Sull’ascia però, ha sottolineato Pagnamenta, è stato rinvenuto il DNA della vittima: come si spiega? «Il suo DNA era dappertutto in casa mia e l’ascia stava di fianco alla porta e spesso si ribaltava - ha ribattuto l'imputato. - L’avrà tirata su una o più volte».
Al termine della sua requisitoria, il procuratore Luraschi è passato alle richieste di pena, in maniera insolita. Il pp ha infatti sì chiesto 5 anni e 9 mesi di carcere nel caso l’ungherese verrà trovato colpevole di tentato omicidio intenzionale e l’espulsione per 10 anni dalla Svizzera. Ma ha anche fatto richieste nel caso il reato ascrittogli sarà quello di tentate lesioni gravi o lesioni semplici, una cosa che non si vede tutti i giorni: 4 anni e 7 d’espulsione nella prima ipotesi, 30 mesi nella seconda, di cui 15 da espiare, senza espulsione.
Luraschi è in ogni caso certo della colpevolezza dell’ungherese: «La vittima e l’ex compagno hanno rilasciato dichiarazioni congrue tra di loro che dicono che aveva con sé l’ascia, Dichiarazioni riconfermate anche dopo che i rapporti fra loro si sono deteriorati pesantemente. E il DNA della vittima sulla scure è stato rinvenuto solo sulla parte piatta di un lato della testa in metallo. Non so voi se avete già raccolto un’ascia: ma penso sia impossibile farlo toccando solo un lato della testa».
L’accusa ha citato anche una perizia psichiatrica che ha determinato una lieve scemata imputabilità dell’imputato e un alto rischio di recidiva. In essa, secondo Luraschi, si trovano i motivi del gesto. Il pp, citando la perizia, ha detto: «L’imputato soffre di un disturbo narcisistico e voleva punire chi l’aveva deluso denunciandolo alle autorità. Era inoltre in una situazione di pressione per altri fattori e non è riuscito a gestire la pressione crescente, per la quale non ha chiesto aiuto. Stavolta non ha somatizzato ed è passato all’atto per smaltire la rabbia e la tensione».
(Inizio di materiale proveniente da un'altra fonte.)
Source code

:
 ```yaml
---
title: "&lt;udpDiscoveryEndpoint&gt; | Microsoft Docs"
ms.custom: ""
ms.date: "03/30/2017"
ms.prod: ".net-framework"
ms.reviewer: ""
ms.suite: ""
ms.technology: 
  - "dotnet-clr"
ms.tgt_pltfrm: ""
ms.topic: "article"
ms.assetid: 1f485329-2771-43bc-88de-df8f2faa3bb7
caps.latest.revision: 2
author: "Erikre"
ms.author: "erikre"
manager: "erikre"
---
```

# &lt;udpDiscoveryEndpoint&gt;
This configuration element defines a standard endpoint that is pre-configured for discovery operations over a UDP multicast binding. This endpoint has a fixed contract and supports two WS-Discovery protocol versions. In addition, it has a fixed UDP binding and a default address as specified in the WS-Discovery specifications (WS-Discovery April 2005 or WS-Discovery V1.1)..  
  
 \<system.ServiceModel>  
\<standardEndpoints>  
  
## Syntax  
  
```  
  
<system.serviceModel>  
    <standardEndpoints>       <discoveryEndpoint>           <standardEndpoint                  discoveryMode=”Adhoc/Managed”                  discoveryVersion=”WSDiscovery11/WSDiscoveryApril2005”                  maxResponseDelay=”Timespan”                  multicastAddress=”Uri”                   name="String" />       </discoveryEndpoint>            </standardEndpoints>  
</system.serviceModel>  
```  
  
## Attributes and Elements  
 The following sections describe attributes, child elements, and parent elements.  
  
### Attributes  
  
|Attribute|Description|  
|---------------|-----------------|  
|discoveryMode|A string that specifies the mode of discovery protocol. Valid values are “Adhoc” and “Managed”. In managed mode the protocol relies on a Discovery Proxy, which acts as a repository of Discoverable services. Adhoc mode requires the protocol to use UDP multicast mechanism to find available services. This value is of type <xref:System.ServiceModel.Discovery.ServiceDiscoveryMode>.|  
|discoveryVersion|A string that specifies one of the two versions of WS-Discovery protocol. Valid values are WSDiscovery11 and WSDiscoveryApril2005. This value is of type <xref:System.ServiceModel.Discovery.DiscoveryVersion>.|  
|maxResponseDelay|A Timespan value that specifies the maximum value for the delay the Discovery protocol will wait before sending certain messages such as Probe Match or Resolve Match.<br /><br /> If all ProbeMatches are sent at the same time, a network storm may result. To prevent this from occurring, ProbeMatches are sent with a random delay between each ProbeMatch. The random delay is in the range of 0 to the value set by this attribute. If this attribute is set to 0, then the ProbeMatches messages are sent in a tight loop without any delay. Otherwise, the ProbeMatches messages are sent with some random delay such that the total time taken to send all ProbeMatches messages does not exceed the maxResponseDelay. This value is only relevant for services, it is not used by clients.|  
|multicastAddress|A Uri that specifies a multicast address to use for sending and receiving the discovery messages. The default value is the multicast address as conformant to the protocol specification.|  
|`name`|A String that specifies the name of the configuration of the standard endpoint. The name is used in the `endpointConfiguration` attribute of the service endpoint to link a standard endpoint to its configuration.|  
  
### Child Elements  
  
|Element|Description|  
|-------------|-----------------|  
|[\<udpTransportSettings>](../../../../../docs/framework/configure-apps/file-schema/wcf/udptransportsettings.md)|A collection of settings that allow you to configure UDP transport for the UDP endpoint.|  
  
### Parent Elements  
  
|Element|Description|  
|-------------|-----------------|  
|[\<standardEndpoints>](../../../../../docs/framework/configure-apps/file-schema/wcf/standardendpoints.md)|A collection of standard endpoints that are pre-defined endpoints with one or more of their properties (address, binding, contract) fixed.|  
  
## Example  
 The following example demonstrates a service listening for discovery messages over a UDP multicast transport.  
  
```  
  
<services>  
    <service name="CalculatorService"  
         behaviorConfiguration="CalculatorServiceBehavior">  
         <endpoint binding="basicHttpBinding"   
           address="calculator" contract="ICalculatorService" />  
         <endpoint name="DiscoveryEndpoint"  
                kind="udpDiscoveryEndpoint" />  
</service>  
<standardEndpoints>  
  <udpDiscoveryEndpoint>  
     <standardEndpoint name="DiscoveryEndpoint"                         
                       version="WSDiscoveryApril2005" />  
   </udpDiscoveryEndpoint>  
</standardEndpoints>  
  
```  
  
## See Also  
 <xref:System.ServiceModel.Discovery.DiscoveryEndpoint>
Nella sua arringa difensiva, invece, l’avvocato Taddei si è battuto per il proscioglimento da ogni accusa del suo imputato. «La vittima ha ingigantito la situazione. Che abbiano litigato ci sta, ma quello che ha riferito è esagerato e, soprattutto, non abbiamo alcuna prova che il mio assistito brandisse un’ascia e che questa abbia effettivamente ferito la donna». Taddei ha provato a smontare l’impianto accusatorio pezzo per pezzo, sostenendo che le testimonianze della vittima e del suo ex compagno non fossero credibili perché contraddette dalle risultanze d’inchiesta, dalla logica o dai numerosi cambi di versione dei due: «Non dico che mentono – ha detto Taddei, - ma che si ricordano quello che vogliono ricordarsi». E non, è il sottinteso, ciò che sarebbe veramente successo. «Si vuole davvero credere che il mio assistito, con il 2,17 per mille di alcol in corpo, brandendo un’ascia con la destra, ha afferrato per il collo la donna con la sinistra e in questa posizione l’ha spostata per diversi metri su un terreno in forte pendenza – senza mai mollare la presa – fino a cambiare con una mano sola l’impugnatura dell’ascia e fermare il colpo con precisione sfiorandola appena?», ha detto ancora il legale rivolgendosi alla Corte e agli assessori giurati.
La sentenza sarà comunicata a breve.